* _Your assignment_
Copy the data exactly; pictures stay out of the copy.

* _Excerpted records_
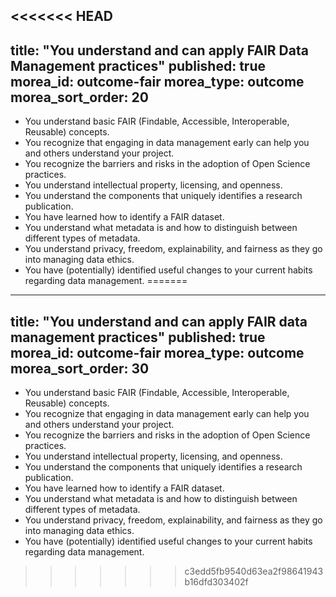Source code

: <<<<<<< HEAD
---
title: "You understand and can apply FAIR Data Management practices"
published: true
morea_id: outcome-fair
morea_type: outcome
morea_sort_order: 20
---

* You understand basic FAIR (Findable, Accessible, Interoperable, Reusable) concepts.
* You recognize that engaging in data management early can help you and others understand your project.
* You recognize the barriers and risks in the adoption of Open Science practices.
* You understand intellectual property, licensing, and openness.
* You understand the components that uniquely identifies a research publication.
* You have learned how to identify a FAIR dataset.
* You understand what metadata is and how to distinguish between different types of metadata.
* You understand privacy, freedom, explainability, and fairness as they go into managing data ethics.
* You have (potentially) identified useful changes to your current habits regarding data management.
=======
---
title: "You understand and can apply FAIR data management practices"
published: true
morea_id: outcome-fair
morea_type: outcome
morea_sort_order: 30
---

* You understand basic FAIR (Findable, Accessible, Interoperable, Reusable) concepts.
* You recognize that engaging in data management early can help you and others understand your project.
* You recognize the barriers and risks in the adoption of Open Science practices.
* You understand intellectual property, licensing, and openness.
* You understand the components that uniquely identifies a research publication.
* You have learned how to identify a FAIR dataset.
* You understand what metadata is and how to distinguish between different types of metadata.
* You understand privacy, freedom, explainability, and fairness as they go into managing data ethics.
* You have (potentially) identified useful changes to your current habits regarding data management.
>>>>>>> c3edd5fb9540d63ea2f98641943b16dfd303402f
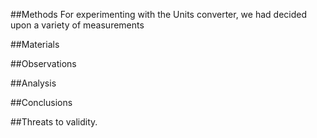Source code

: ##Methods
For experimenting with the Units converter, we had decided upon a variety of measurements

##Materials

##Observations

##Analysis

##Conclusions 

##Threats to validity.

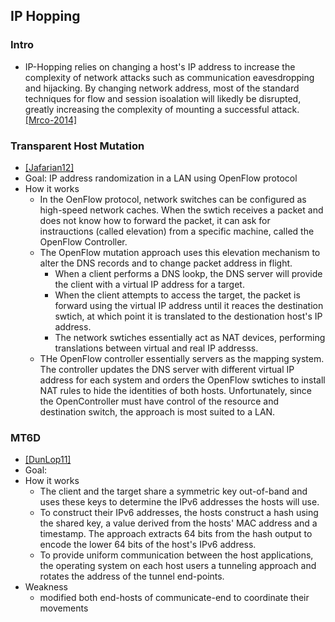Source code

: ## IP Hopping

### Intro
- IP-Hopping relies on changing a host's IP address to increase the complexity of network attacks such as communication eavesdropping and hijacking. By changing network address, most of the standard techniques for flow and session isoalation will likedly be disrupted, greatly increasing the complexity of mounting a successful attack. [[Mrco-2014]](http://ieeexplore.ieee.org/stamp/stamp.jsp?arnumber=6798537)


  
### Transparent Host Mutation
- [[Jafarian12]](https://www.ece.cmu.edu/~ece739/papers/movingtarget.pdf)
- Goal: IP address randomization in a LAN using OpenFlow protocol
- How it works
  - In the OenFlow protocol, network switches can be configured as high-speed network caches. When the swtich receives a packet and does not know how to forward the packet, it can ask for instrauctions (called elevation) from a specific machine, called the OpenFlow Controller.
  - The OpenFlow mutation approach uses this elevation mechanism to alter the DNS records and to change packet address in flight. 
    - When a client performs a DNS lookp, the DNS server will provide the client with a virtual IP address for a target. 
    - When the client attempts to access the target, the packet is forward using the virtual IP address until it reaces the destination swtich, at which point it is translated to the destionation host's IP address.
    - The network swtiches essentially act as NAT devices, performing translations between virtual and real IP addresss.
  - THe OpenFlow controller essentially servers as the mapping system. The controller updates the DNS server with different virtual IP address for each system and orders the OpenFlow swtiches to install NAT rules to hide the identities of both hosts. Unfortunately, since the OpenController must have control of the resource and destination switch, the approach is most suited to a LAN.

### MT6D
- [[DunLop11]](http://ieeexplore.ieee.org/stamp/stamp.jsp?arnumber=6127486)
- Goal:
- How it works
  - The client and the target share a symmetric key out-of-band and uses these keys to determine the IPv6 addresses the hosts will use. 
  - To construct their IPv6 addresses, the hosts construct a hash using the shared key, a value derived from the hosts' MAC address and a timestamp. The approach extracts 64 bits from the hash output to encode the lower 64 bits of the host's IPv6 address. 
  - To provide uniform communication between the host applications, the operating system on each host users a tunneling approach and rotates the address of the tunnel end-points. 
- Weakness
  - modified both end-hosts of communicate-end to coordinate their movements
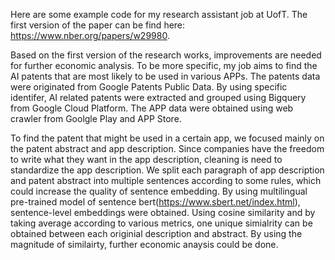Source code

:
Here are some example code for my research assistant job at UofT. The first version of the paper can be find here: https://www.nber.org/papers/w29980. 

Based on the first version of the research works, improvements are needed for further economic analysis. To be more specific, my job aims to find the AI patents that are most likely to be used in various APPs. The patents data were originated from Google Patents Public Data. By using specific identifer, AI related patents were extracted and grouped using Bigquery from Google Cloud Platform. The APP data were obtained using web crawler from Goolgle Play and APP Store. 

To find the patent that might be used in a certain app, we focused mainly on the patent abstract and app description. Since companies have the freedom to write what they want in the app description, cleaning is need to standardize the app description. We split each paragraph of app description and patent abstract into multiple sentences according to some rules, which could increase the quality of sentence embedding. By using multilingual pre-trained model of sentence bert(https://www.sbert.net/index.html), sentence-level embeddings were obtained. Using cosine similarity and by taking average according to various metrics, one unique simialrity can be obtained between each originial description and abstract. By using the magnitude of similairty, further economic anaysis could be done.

* _Answer below_
Source code

: <<<<<<< HEAD
---
title: "You understand and can apply FAIR Data Management practices"
published: true
morea_id: outcome-fair
morea_type: outcome
morea_sort_order: 20
---

* You understand basic FAIR (Findable, Accessible, Interoperable, Reusable) concepts.
* You recognize that engaging in data management early can help you and others understand your project.
* You recognize the barriers and risks in the adoption of Open Science practices.
* You understand intellectual property, licensing, and openness.
* You understand the components that uniquely identifies a research publication.
* You have learned how to identify a FAIR dataset.
* You understand what metadata is and how to distinguish between different types of metadata.
* You understand privacy, freedom, explainability, and fairness as they go into managing data ethics.
* You have (potentially) identified useful changes to your current habits regarding data management.
=======
---
title: "You understand and can apply FAIR data management practices"
published: true
morea_id: outcome-fair
morea_type: outcome
morea_sort_order: 30
---

* You understand basic FAIR (Findable, Accessible, Interoperable, Reusable) concepts.
* You recognize that engaging in data management early can help you and others understand your project.
* You recognize the barriers and risks in the adoption of Open Science practices.
* You understand intellectual property, licensing, and openness.
* You understand the components that uniquely identifies a research publication.
* You have learned how to identify a FAIR dataset.
* You understand what metadata is and how to distinguish between different types of metadata.
* You understand privacy, freedom, explainability, and fairness as they go into managing data ethics.
* You have (potentially) identified useful changes to your current habits regarding data management.
>>>>>>> c3edd5fb9540d63ea2f98641943b16dfd303402f
Source code

: ##Methods
For experimenting with the Units converter, we had decided upon a variety of measurements

##Materials

##Observations

##Analysis

##Conclusions 

##Threats to validity.

Source code

: ## IP Hopping

### Intro
- IP-Hopping relies on changing a host's IP address to increase the complexity of network attacks such as communication eavesdropping and hijacking. By changing network address, most of the standard techniques for flow and session isoalation will likedly be disrupted, greatly increasing the complexity of mounting a successful attack. [[Mrco-2014]](http://ieeexplore.ieee.org/stamp/stamp.jsp?arnumber=6798537)


  
### Transparent Host Mutation
- [[Jafarian12]](https://www.ece.cmu.edu/~ece739/papers/movingtarget.pdf)
- Goal: IP address randomization in a LAN using OpenFlow protocol
- How it works
  - In the OenFlow protocol, network switches can be configured as high-speed network caches. When the swtich receives a packet and does not know how to forward the packet, it can ask for instrauctions (called elevation) from a specific machine, called the OpenFlow Controller.
  - The OpenFlow mutation approach uses this elevation mechanism to alter the DNS records and to change packet address in flight. 
    - When a client performs a DNS lookp, the DNS server will provide the client with a virtual IP address for a target. 
    - When the client attempts to access the target, the packet is forward using the virtual IP address until it reaces the destination swtich, at which point it is translated to the destionation host's IP address.
    - The network swtiches essentially act as NAT devices, performing translations between virtual and real IP addresss.
  - THe OpenFlow controller essentially servers as the mapping system. The controller updates the DNS server with different virtual IP address for each system and orders the OpenFlow swtiches to install NAT rules to hide the identities of both hosts. Unfortunately, since the OpenController must have control of the resource and destination switch, the approach is most suited to a LAN.

### MT6D
- [[DunLop11]](http://ieeexplore.ieee.org/stamp/stamp.jsp?arnumber=6127486)
- Goal:
- How it works
  - The client and the target share a symmetric key out-of-band and uses these keys to determine the IPv6 addresses the hosts will use. 
  - To construct their IPv6 addresses, the hosts construct a hash using the shared key, a value derived from the hosts' MAC address and a timestamp. The approach extracts 64 bits from the hash output to encode the lower 64 bits of the host's IPv6 address. 
  - To provide uniform communication between the host applications, the operating system on each host users a tunneling approach and rotates the address of the tunnel end-points. 
- Weakness
  - modified both end-hosts of communicate-end to coordinate their movements
Source code

:
Here are some example code for my research assistant job at UofT. The first version of the paper can be find here: https://www.nber.org/papers/w29980. 

Based on the first version of the research works, improvements are needed for further economic analysis. To be more specific, my job aims to find the AI patents that are most likely to be used in various APPs. The patents data were originated from Google Patents Public Data. By using specific identifer, AI related patents were extracted and grouped using Bigquery from Google Cloud Platform. The APP data were obtained using web crawler from Goolgle Play and APP Store. 

To find the patent that might be used in a certain app, we focused mainly on the patent abstract and app description. Since companies have the freedom to write what they want in the app description, cleaning is need to standardize the app description. We split each paragraph of app description and patent abstract into multiple sentences according to some rules, which could increase the quality of sentence embedding. By using multilingual pre-trained model of sentence bert(https://www.sbert.net/index.html), sentence-level embeddings were obtained. Using cosine similarity and by taking average according to various metrics, one unique simialrity can be obtained between each originial description and abstract. By using the magnitude of similairty, further economic anaysis could be done.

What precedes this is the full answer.